Global Economics Impacting Helicopter Maintenance Professionals

R. Fred Polak – President/CEO

It’s that time of year when the upcoming Presidential Election has just about all of us wishing it was over already. Politics by nature is only looked at in a favorable light by politicians. Time will tell how we are doing. Of a more pressing concern is how all the financial decisions being made in the U.S. and around the globe by governments and businesses affect us, the helicopter maintenance professional. It probably is not something we think about very much, if at all, but we should. The days of financial isolationism are long gone, and it is easy to understand why if China sneezes, we stand a good chance of catching a cold.

The aviation industry in general and the helicopter marketplace specifically are not immune to the ups and downs of the financial world. We work on helicopters that are not only manufactured in the U.S., but in Canada, France, England, Germany, Russia and Italy. There are probably one or two countries I have missed, but you get my point. The individual parts or entire assemblies/sub-assemblies of some helicopters are located in companies located in a score of other countries. Out-sourcing seems to be the name of the game today. How those countries’ economies are performing have a pronounced affect on our economy and business climate here.

If you keep up on aviation news in general, you know that Boeing learned the hard way that spreading out manufacturing jobs to different companies in different countries did not work out as planned with their 787 Dreamliner. With the price of oil around $27/barrel as of this writing, it is no surprise that the helicopter segment of the offshore oil support industry is canceling contracts left and right, laying off personnel and not placing orders for new aircraft. Here is a classic example of a global economic problem affecting sales, jobs and revenue for a segment of our industry. Are you getting the sniffles yet?

On a recent trip to Europe I perceived the notion there that denial is a river in Egypt. We know better, but it will still hurt our economy down the road. The European Union currency, the Euro, is overvalued and the European Central Bank (ECB) is spreading Euros by the bucketful to prop up the Eurozone economy. It won’t work, but since I do not have a degree in finance, what do I know? Common sense anyone?

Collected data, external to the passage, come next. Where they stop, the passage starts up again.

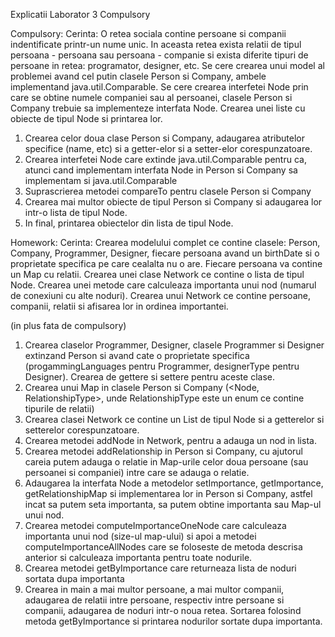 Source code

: Explicatii Laborator 3 Compulsory

Compulsory:
Cerinta: O retea sociala contine persoane si companii indentificate printr-un nume unic. In aceasta retea exista relatii de tipul persoana - persoana sau persoana - companie
si exista diferite tipuri de persoane in retea: programator, designer, etc. Se cere crearea unui model al problemei avand cel putin clasele Person si Company, ambele 
implementand java.util.Comparable. Se cere crearea interfetei Node prin care se obtine numele companiei sau al persoanei, clasele Person si Company trebuie sa implementeze
interfata Node. Crearea unei liste cu obiecte de tipul Node si printarea lor.

1. Crearea celor doua clase Person si Company, adaugarea atributelor specifice (name, etc) si a getter-elor si a setter-elor corespunzatoare.
2. Crearea interfetei Node care extinde java.util.Comparable pentru ca, atunci cand implementam interfata Node in Person si Company sa implementam si java.util.Comparable
3. Suprascrierea metodei compareTo pentru clasele Person si Company
4. Crearea mai multor obiecte de tipul Person si Company si adaugarea lor intr-o lista de tipul Node.
5. In final, printarea obiectelor din lista de tipul Node.


Homework:
Cerinta: Crearea modelului complet ce contine clasele: Person, Company, Programmer, Designer, fiecare persoana avand un birthDate si o proprietate specifica pe care
cealalta nu o are. Fiecare persoana va contine un Map cu relatii. Crearea unei clase Network ce contine o lista de tipul Node. Crearea unei metode care calculeaza
importanta unui nod (numarul de conexiuni cu alte noduri). Crearea unui Network ce contine persoane, companii, relatii si afisarea lor in ordinea importantei.

(in plus fata de compulsory)
1. Crearea claselor Programmer, Designer, clasele Programmer si Designer extinzand Person si avand cate o proprietate specifica (progammingLanguages pentru Programmer, designerType pentru Designer). Crearea de gettere si settere pentru aceste clase.
2. Crearea unui Map in clasele Person si Company (<Node, RelationshipType>, unde RelationshipType este un enum ce contine tipurile de relatii)
3. Crearea clasei Network ce contine un List de tipul Node si a getterelor si setterelor corespunzatoare.
4. Crearea metodei addNode in Network, pentru a adauga un nod in lista.
5. Crearea metodei addRelationship in Person si Company, cu ajutorul careia putem adauga o relatie in Map-urile celor doua persoane (sau persoanei si companiei) intre care se adauga o relatie.
6. Adaugarea la interfata Node a metodelor setImportance, getImportance, getRelationshipMap si implementarea lor in Person si Company, astfel incat sa putem seta importanta, sa putem obtine importanta sau Map-ul unui nod.
7. Crearea metodei computeImportanceOneNode care calculeaza importanta unui nod (size-ul map-ului) si apoi a metodei computeImportanceAllNodes care se foloseste de metoda descrisa anterior si calculeaza importanta pentru toate nodurile.
8. Crearea metodei getByImportance care returneaza lista de noduri sortata dupa importanta
9. Crearea in main a mai multor persoane, a mai multor companii, adaugarea de relatii intre persoane, respectiv intre persoane si companii, adaugarea de noduri intr-o noua retea. Sortarea folosind metoda getByImportance si printarea nodurilor sortate dupa importanta.
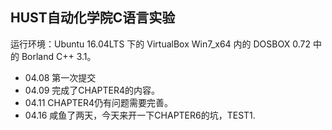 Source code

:## HUST自动化学院C语言实验

> <dev>
运行环境：Ubuntu 16.04LTS 下的 VirtualBox Win7_x64 内的 DOSBOX 0.72 中的 Borland C++ 3.1。
</dev>

* 04.08 第一次提交
* 04.09 完成了CHAPTER4的内容。
* 04.11 CHAPTER4仍有问题需要完善。
* 04.16 咸鱼了两天，今天来开一下CHAPTER6的坑，TEST1.
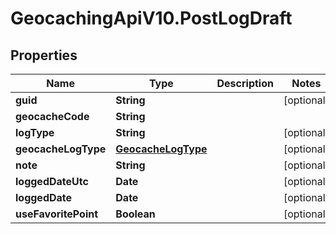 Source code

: # GeocachingApiV10.PostLogDraft

## Properties
Name | Type | Description | Notes
------------ | ------------- | ------------- | -------------
**guid** | **String** |  | [optional] 
**geocacheCode** | **String** |  | 
**logType** | **String** |  | [optional] 
**geocacheLogType** | [**GeocacheLogType**](GeocacheLogType.md) |  | [optional] 
**note** | **String** |  | [optional] 
**loggedDateUtc** | **Date** |  | [optional] 
**loggedDate** | **Date** |  | [optional] 
**useFavoritePoint** | **Boolean** |  | [optional] 


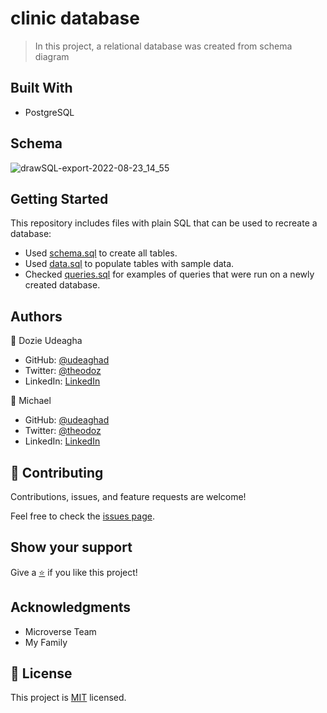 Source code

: # clinic database

> In this project, a relational database was created from schema diagram
> 
## Built With

- PostgreSQL
## Schema

![drawSQL-export-2022-08-23_14_55](https://user-images.githubusercontent.com/88520952/186177800-897bae3b-7e32-436c-be61-b362413d6e2e.png)




## Getting Started

This repository includes files with plain SQL that can be used to recreate a database:

- Used [schema.sql](./schema.sql) to create all tables.
- Used [data.sql](./data.sql) to populate tables with sample data.
- Checked [queries.sql](./queries.sql) for examples of queries that were run on a newly created database. 

## Authors

👤  Dozie Udeagha

- GitHub: [@udeaghad](https://github.com/udeaghad)
- Twitter: [@theodoz](https://twitter.com/theodoz)
- LinkedIn: [LinkedIn](https://www.linkedin.com/in/dozie-udeagha/)

👤  Michael 

- GitHub: [@udeaghad](https://github.com/udeaghad)
- Twitter: [@theodoz](https://twitter.com/theodoz)
- LinkedIn: [LinkedIn](https://www.linkedin.com/in/dozie-udeagha/)

## 🤝 Contributing

Contributions, issues, and feature requests are welcome!

Feel free to check the [issues page](https://github.com/michaelmunavu83/clinic-database/issues).

## Show your support

Give a [⭐️](https://github.com/michaelmunavu83/clinic-database/stargazers) if you like this project!

## Acknowledgments

- Microverse Team
- My Family

## 📝 License

This project is [MIT](./MIT.md) licensed.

A good analogy would be that your house has sprung a water pipe leak and the water is up to the height of your kitchen table and rising fast. You have two choices, fix the leak or raise the height of your ceiling. It seems that politicians the world over do not have any phone numbers for plumbers, only home construction crews and continually want to raise the height of their ceilings.

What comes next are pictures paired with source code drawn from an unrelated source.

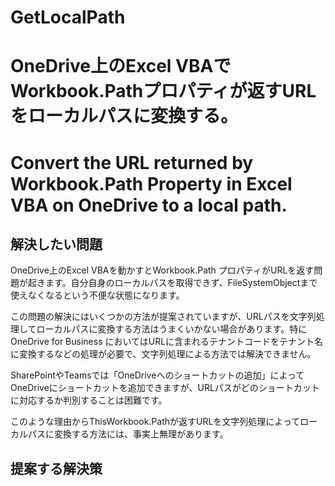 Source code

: # GetLocalPath
# OneDrive上のExcel VBAでWorkbook.Pathプロパティが返すURLをローカルパスに変換する。  
# Convert the URL returned by Workbook.Path Property in Excel VBA on OneDrive to a local path.  

## 解決したい問題  
  
OneDrive上のExcel VBAを動かすとWorkbook.Path プロパティがURLを返す問題が起きます。自分自身のローカルパスを取得できず、FileSystemObjectまで使えなくなるという不便な状態になります。  
  
この問題の解決にはいくつかの方法が提案されていますが、URLパスを文字列処理してローカルパスに変換する方法はうまくいかない場合があります。特に OneDrive for Business においてはURLに含まれるテナントコードをテナント名に変換するなどの処理が必要で、文字列処理による方法では解決できません。  
  
SharePointやTeamsでは「OneDriveへのショートカットの追加」によってOneDriveにショートカットを追加できますが、URLパスがどのショートカットに対応するか判別することは困難です。  
  
このような理由からThisWorkbook.Pathが返すURLを文字列処理によってローカルパスに変換する方法には、事実上無理があります。

## 提案する解決策  

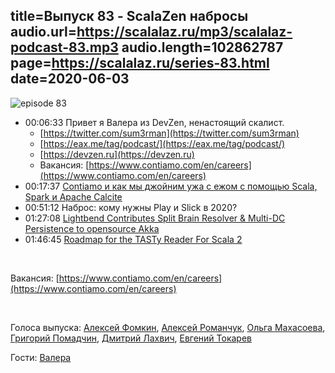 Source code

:title=Выпуск 83 - ScalaZen набросы
audio.url=https://scalalaz.ru/mp3/scalalaz-podcast-83.mp3
audio.length=102862787
page=https://scalalaz.ru/series-83.html
date=2020-06-03
----
![episode 83](https://scalalaz.ru/img/episode83.png)

* 00:06:33 Привет я Валера из DevZen, ненастоящий скалист.
  - [https://twitter.com/sum3rman](https://twitter.com/sum3rman)
  - [https://eax.me/tag/podcast/](https://eax.me/tag/podcast/)
  - [https://devzen.ru](https://devzen.ru)
  - Вакансия: [https://www.contiamo.com/en/careers](https://www.contiamo.com/en/careers)
* 00:17:37 [Contiamo и как мы джойним ужа с ежом с помощью Scala, Spark и Apache Calcite](https://www.youtube.com/watch?v=4JAOkLKrcYE&feature=emb_title)
* 00:51:12 Наброс: кому нужны Play и Slick в 2020?
* 01:27:08 [Lightbend Contributes Split Brain Resolver & Multi-DC Persistence to opensource Akka](https://www.lightbend.com/blog/lightbend-to-contribute-commercial-features-to-akka-open-source)
* 01:46:45 [Roadmap for the TASTy Reader For Scala 2](https://contributors.scala-lang.org/t/roadmap-for-the-tasty-reader-for-scala-2/4231)

<br/>

Вакансия: [https://www.contiamo.com/en/careers](https://www.contiamo.com/en/careers)

<br/>

Голоса выпуска:
[Алексей Фомкин](https://github.com/fomkin),
[Алексей Романчук](https://github.com/13h3r),
[Ольга Махасоева](https://twitter.com/oli_kitty),
[Григорий Помадчин](https://github.com/pomadchin),
[Дмитрий Лахвич](https://github.com/ReiReiRei),
[Евгений Токарев](https://twitter.com/strobegen)

Гости:
[Валера](https://twitter.com/sum3rman)


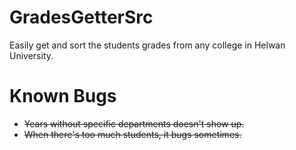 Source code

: # GradesGetterSrc
Easily get and sort the students grades from any college in Helwan University.

# Known Bugs
<ul>
<li><del>Years without specific departments doesn't show up.</del></li>
<li><del>When there's too much students, it bugs sometimes.</del></li>
</ul>
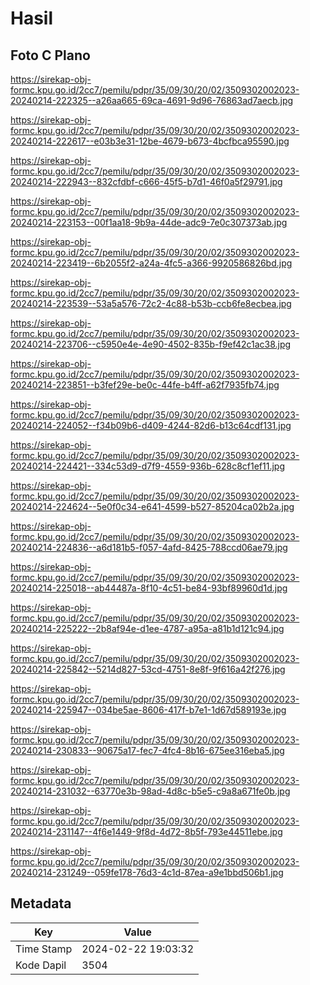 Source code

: # Hasil

## Foto C Plano

https://sirekap-obj-formc.kpu.go.id/2cc7/pemilu/pdpr/35/09/30/20/02/3509302002023-20240214-222325--a26aa665-69ca-4691-9d96-76863ad7aecb.jpg

https://sirekap-obj-formc.kpu.go.id/2cc7/pemilu/pdpr/35/09/30/20/02/3509302002023-20240214-222617--e03b3e31-12be-4679-b673-4bcfbca95590.jpg

https://sirekap-obj-formc.kpu.go.id/2cc7/pemilu/pdpr/35/09/30/20/02/3509302002023-20240214-222943--832cfdbf-c666-45f5-b7d1-46f0a5f29791.jpg

https://sirekap-obj-formc.kpu.go.id/2cc7/pemilu/pdpr/35/09/30/20/02/3509302002023-20240214-223153--00f1aa18-9b9a-44de-adc9-7e0c307373ab.jpg

https://sirekap-obj-formc.kpu.go.id/2cc7/pemilu/pdpr/35/09/30/20/02/3509302002023-20240214-223419--6b2055f2-a24a-4fc5-a366-9920586826bd.jpg

https://sirekap-obj-formc.kpu.go.id/2cc7/pemilu/pdpr/35/09/30/20/02/3509302002023-20240214-223539--53a5a576-72c2-4c88-b53b-ccb6fe8ecbea.jpg

https://sirekap-obj-formc.kpu.go.id/2cc7/pemilu/pdpr/35/09/30/20/02/3509302002023-20240214-223706--c5950e4e-4e90-4502-835b-f9ef42c1ac38.jpg

https://sirekap-obj-formc.kpu.go.id/2cc7/pemilu/pdpr/35/09/30/20/02/3509302002023-20240214-223851--b3fef29e-be0c-44fe-b4ff-a62f7935fb74.jpg

https://sirekap-obj-formc.kpu.go.id/2cc7/pemilu/pdpr/35/09/30/20/02/3509302002023-20240214-224052--f34b09b6-d409-4244-82d6-b13c64cdf131.jpg

https://sirekap-obj-formc.kpu.go.id/2cc7/pemilu/pdpr/35/09/30/20/02/3509302002023-20240214-224421--334c53d9-d7f9-4559-936b-628c8cf1ef11.jpg

https://sirekap-obj-formc.kpu.go.id/2cc7/pemilu/pdpr/35/09/30/20/02/3509302002023-20240214-224624--5e0f0c34-e641-4599-b527-85204ca02b2a.jpg

https://sirekap-obj-formc.kpu.go.id/2cc7/pemilu/pdpr/35/09/30/20/02/3509302002023-20240214-224836--a6d181b5-f057-4afd-8425-788ccd06ae79.jpg

https://sirekap-obj-formc.kpu.go.id/2cc7/pemilu/pdpr/35/09/30/20/02/3509302002023-20240214-225018--ab44487a-8f10-4c51-be84-93bf89960d1d.jpg

https://sirekap-obj-formc.kpu.go.id/2cc7/pemilu/pdpr/35/09/30/20/02/3509302002023-20240214-225222--2b8af94e-d1ee-4787-a95a-a81b1d121c94.jpg

https://sirekap-obj-formc.kpu.go.id/2cc7/pemilu/pdpr/35/09/30/20/02/3509302002023-20240214-225842--5214d827-53cd-4751-8e8f-9f616a42f276.jpg

https://sirekap-obj-formc.kpu.go.id/2cc7/pemilu/pdpr/35/09/30/20/02/3509302002023-20240214-225947--034be5ae-8606-417f-b7e1-1d67d589193e.jpg

https://sirekap-obj-formc.kpu.go.id/2cc7/pemilu/pdpr/35/09/30/20/02/3509302002023-20240214-230833--90675a17-fec7-4fc4-8b16-675ee316eba5.jpg

https://sirekap-obj-formc.kpu.go.id/2cc7/pemilu/pdpr/35/09/30/20/02/3509302002023-20240214-231032--63770e3b-98ad-4d8c-b5e5-c9a8a671fe0b.jpg

https://sirekap-obj-formc.kpu.go.id/2cc7/pemilu/pdpr/35/09/30/20/02/3509302002023-20240214-231147--4f6e1449-9f8d-4d72-8b5f-793e44511ebe.jpg

https://sirekap-obj-formc.kpu.go.id/2cc7/pemilu/pdpr/35/09/30/20/02/3509302002023-20240214-231249--059fe178-76d3-4c1d-87ea-a9e1bbd506b1.jpg


## Metadata

| Key        | Value               |
| ---------- | ------------------- |
| Time Stamp | 2024-02-22 19:03:32 |
| Kode Dapil | 3504                |



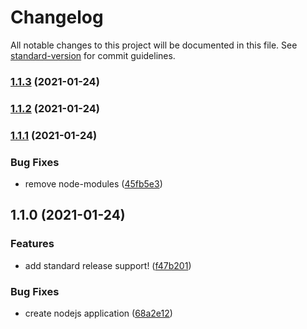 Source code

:# Changelog

All notable changes to this project will be documented in this file. See [standard-version](https://github.com/conventional-changelog/standard-version) for commit guidelines.

### [1.1.3](https://github.com/bmdVC013/auto-changelog/compare/v1.1.2...v1.1.3) (2021-01-24)

### [1.1.2](https://github.com/bmdVC013/auto-changelog/compare/v1.1.1...v1.1.2) (2021-01-24)

### [1.1.1](https://github.com/bmdVC013/auto-changelog/compare/v1.1.0...v1.1.1) (2021-01-24)


### Bug Fixes

* remove node-modules ([45fb5e3](https://github.com/bmdVC013/auto-changelog/commit/45fb5e3c292d277094873fec5e8b9450d3a9c431))

## 1.1.0 (2021-01-24)


### Features

* add standard release support! ([f47b201](https://github.com/bmdVC013/auto-changelog/commit/f47b2011178f251a1c7ad8c579da72a50d52377c))


### Bug Fixes

* create nodejs application ([68a2e12](https://github.com/bmdVC013/auto-changelog/commit/68a2e12abae395a53f6d4170f943344ee2573a8a))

Eventually sales of new helicopters will taper off as the economy slows even more, and at some point will flatten out and then as economies improve, so will our industry. Operating helicopters is not for those who do not have deep pockets. When I teach an avionics class I usually ask my students what makes an aircraft fly? I get the usual answers of lift, thrust, etc. The real answer though is $$$$$. Without money, the aircraft is grounded. Where does the money come from? A customer is the only correct answer. Without customers, regardless of what part of helicopter operations your company is involved in, you are out of a job.

So what can we as helicopter maintenance professionals do to help retain and get new customers, even in tough economic times?

  1. Treat every customer like they were gold.
  2. Never argue with a customer. Let upper management do that.
  3. When talking with a customer, never talk to them like they are an idiot. Talk with them, not at them.
  4. Answer their questions to the best of your ability in terms they understand.
  5. Never say anything derogatory about a customer anywhere, or place derogatory statements on social media such as Facebook or Twitter. You never know who is looking or can overhear what you are saying.
  6. Treat everyone with the same respect and consideration you would want for yourself.

Think of the person or company that owns the helicopter entrusted to your care in this way. By having a helicopter or a fleet of helicopters, they have kept people employed at many different manufacturing locations. They require pilots to fly the helicopter and maintenance to be performed, which employs more people. The helicopter needs fuel and parts and that means those items are purchased, delivered and stored, which employs yet more people. The helicopter(s) you are maintaining has and is doing quite a bit to help keep our economy moving forward. You are an important link in that chain. Whether you realize it or not, you too are an important part of the global economic picture.